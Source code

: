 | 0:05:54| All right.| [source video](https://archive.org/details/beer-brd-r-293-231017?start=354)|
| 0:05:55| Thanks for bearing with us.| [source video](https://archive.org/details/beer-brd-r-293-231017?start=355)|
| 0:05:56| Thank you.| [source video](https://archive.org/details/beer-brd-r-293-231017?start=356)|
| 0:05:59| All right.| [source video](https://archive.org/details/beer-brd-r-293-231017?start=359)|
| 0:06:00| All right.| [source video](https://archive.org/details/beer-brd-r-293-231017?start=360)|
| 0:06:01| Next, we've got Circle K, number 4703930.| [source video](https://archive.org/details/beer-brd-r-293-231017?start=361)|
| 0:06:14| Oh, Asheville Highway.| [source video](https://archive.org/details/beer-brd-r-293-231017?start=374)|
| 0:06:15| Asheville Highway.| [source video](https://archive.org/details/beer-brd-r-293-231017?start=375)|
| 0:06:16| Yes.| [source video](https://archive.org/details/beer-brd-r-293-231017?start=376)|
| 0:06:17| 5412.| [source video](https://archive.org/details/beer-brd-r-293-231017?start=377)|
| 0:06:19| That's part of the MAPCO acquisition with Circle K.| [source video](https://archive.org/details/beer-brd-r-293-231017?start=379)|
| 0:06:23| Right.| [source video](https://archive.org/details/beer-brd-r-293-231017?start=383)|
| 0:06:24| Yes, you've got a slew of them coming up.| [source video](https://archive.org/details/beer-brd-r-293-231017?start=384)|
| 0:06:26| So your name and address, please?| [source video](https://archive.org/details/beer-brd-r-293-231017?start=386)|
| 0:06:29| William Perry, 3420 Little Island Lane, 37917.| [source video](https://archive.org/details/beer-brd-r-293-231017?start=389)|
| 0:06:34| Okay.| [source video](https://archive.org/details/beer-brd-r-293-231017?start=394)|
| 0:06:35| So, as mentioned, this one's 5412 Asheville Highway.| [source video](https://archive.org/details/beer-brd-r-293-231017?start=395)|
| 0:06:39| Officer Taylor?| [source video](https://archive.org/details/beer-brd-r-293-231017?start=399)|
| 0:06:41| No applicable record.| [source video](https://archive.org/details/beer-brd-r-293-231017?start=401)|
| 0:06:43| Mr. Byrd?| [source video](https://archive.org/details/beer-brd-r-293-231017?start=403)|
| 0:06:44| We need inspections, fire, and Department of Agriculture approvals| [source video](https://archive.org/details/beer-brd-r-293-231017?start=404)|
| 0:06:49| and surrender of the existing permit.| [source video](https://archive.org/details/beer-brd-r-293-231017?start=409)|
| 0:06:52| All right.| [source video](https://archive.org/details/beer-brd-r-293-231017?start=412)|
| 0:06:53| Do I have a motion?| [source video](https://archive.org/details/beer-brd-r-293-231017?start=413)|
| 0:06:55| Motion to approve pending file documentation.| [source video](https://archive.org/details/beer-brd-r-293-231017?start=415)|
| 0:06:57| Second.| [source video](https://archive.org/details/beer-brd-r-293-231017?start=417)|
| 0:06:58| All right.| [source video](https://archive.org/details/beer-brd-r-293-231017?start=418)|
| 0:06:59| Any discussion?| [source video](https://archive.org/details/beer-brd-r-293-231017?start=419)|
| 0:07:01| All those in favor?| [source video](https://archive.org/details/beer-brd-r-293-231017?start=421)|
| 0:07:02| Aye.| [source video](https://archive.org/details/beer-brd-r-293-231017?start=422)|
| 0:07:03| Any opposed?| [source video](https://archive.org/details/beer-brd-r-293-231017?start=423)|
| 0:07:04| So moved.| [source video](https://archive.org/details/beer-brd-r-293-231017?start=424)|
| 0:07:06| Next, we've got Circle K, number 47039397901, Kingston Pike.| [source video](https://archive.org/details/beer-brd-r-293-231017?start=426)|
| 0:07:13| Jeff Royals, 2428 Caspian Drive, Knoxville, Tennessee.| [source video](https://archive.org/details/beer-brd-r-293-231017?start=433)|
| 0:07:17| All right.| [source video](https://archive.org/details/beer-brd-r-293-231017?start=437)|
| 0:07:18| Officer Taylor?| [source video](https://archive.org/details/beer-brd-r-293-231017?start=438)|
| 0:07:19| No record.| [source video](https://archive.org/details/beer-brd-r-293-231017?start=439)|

____________________

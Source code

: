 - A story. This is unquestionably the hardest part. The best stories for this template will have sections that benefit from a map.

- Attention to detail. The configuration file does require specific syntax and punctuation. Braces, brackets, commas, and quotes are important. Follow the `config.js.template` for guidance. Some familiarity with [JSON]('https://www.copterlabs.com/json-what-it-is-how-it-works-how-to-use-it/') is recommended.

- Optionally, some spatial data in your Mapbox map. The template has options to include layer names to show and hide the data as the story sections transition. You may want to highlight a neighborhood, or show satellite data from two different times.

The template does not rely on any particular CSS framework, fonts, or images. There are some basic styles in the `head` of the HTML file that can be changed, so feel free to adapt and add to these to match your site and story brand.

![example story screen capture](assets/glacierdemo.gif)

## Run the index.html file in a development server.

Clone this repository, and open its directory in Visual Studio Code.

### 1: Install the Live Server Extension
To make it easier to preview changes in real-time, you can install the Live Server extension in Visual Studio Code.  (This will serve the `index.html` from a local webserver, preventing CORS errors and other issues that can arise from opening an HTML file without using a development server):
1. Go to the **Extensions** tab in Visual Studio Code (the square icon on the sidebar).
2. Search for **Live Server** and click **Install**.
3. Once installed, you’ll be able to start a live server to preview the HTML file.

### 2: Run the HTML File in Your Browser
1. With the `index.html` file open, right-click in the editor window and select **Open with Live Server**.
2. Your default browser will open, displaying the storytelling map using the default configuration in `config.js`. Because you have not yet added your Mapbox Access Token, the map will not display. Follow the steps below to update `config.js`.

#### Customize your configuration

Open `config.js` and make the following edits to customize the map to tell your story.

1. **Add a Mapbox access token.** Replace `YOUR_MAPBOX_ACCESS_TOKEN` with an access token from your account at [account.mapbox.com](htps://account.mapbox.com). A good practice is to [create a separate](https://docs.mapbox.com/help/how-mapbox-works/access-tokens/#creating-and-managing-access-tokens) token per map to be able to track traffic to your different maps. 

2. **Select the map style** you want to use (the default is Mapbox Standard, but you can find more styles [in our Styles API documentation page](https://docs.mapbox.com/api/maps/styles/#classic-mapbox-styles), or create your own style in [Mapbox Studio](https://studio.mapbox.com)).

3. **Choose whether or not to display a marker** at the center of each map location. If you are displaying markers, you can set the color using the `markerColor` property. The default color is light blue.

____________________

### Your assignment
The entries above hold a line with "0:05:59| All right.|" and a later line with "0:06:00| All right.|". Write out exactly those lines and all lines between, nothing more.

### Final answer
| 0:05:59| All right.| [source video](https://archive.org/details/beer-brd-r-293-231017?start=359)|
| 0:06:00| All right.| [source video](https://archive.org/details/beer-brd-r-293-231017?start=360)|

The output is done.